• Stored data
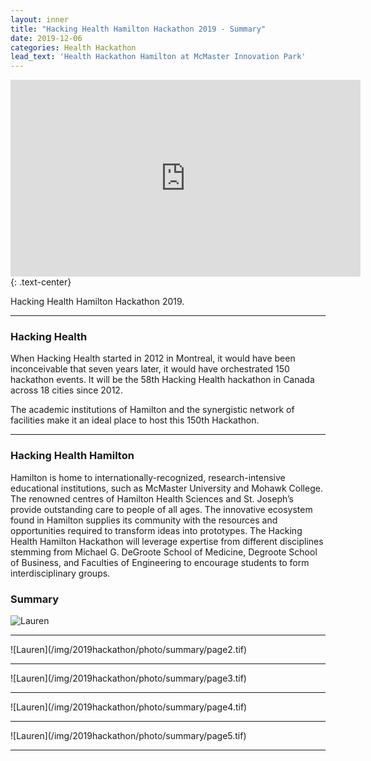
 ```yaml
---
layout: inner
title: "Hacking Health Hamilton Hackathon 2019 - Summary"
date: 2019-12-06
categories: Health Hackathon
lead_text: 'Health Hackathon Hamilton at McMaster Innovation Park'
---
```

<iframe width="560" height="315" src="https://www.youtube.com/embed/TdkY9Dgie6A" frameborder="0" allow="accelerometer; autoplay; encrypted-media; gyroscope; picture-in-picture" allowfullscreen></iframe>
{: .text-center}

Hacking Health Hamilton Hackathon 2019.
<hr>


### Hacking Health
When Hacking Health started in 2012 in Montreal, it would have been inconceivable that seven years later, it would have orchestrated 150 hackathon events. It will be the 58th Hacking Health hackathon in Canada across 18 cities since 2012.

The academic institutions of Hamilton and the synergistic network of facilities make it an ideal place to host this 150th Hackathon. 
<hr>

### Hacking Health Hamilton
Hamilton is home to internationally-recognized, research-intensive educational institutions, such as McMaster University and Mohawk College. The renowned centres of Hamilton Health Sciences and St. Joseph’s provide outstanding care to people of all ages. 
The innovative ecosystem found in Hamilton supplies its community with the resources and opportunities required to transform ideas into prototypes. The Hacking Health Hamilton Hackathon will leverage expertise from different disciplines stemming from Michael G. DeGroote School of Medicine, Degroote School of Business, and Faculties of Engineering to encourage students to form interdisciplinary groups.

### Summary
![Lauren](/img/2019hackathon/photo/summary/page1.tif)
<hr>
![Lauren](/img/2019hackathon/photo/summary/page2.tif)
<hr>
![Lauren](/img/2019hackathon/photo/summary/page3.tif)
<hr>
![Lauren](/img/2019hackathon/photo/summary/page4.tif)
<hr>
![Lauren](/img/2019hackathon/photo/summary/page5.tif)
<hr>
<style>
    img.small2 {
        height:50%;
        width: 50%;
        }
    img.small3 {
        height:30%;
        width: 30%;
        }
	img.small1 {
        height:10%;
        width: 10%;
        }
    img.small8 {
        height:80%;
        width: 80%;
        }
    img.center3 {
        display:block;
        margin-left:auto;
        margin-right:auto;
        width: 30%;
        height:30%;
        }
    img.center8 {
        display:block;
        margin-left:auto;
        margin-right:auto;
        width: 80%;
        height:80%;
        }
    div.a {
        text-align: center;
    }
    div.b {
        text-align: left;
    }
    div.c {
        text-align: right;
    } 
    div.d {
        text-align: justify;
    } 
</style>
    



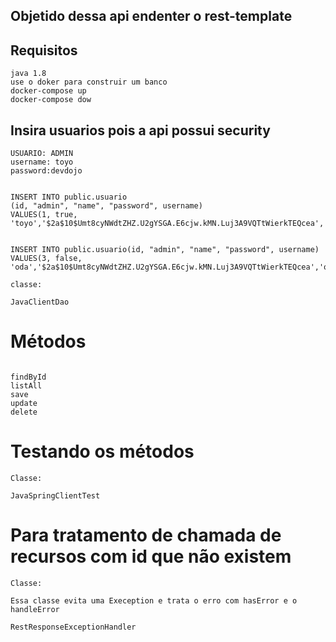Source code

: ## Objetido dessa api endenter o rest-template


## Requisitos
```
java 1.8
use o doker para construir um banco
docker-compose up
docker-compose dow

```


## Insira usuarios pois a api possui security
```
USUARIO: ADMIN
username: toyo
password:devdojo


INSERT INTO public.usuario
(id, "admin", "name", "password", username)
VALUES(1, true, 'toyo','$2a$10$Umt8cyNWdtZHZ.U2gYSGA.E6cjw.kMN.Luj3A9VQTtWierkTEQcea','toyo');


INSERT INTO public.usuario(id, "admin", "name", "password", username)
VALUES(3, false, 'oda','$2a$10$Umt8cyNWdtZHZ.U2gYSGA.E6cjw.kMN.Luj3A9VQTtWierkTEQcea','oda');

```


```
classe:

JavaClientDao

```


# Métodos
```

findById
listAll
save
update
delete

```

# Testando os métodos
```
Classe:

JavaSpringClientTest

```

# Para tratamento de chamada de recursos com id que não existem
```
Classe:

Essa classe evita uma Exeception e trata o erro com hasError e o handleError

RestResponseExceptionHandler

```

• About this task
How many of the lines above include the string "align"? Give only the number.

• Response area
4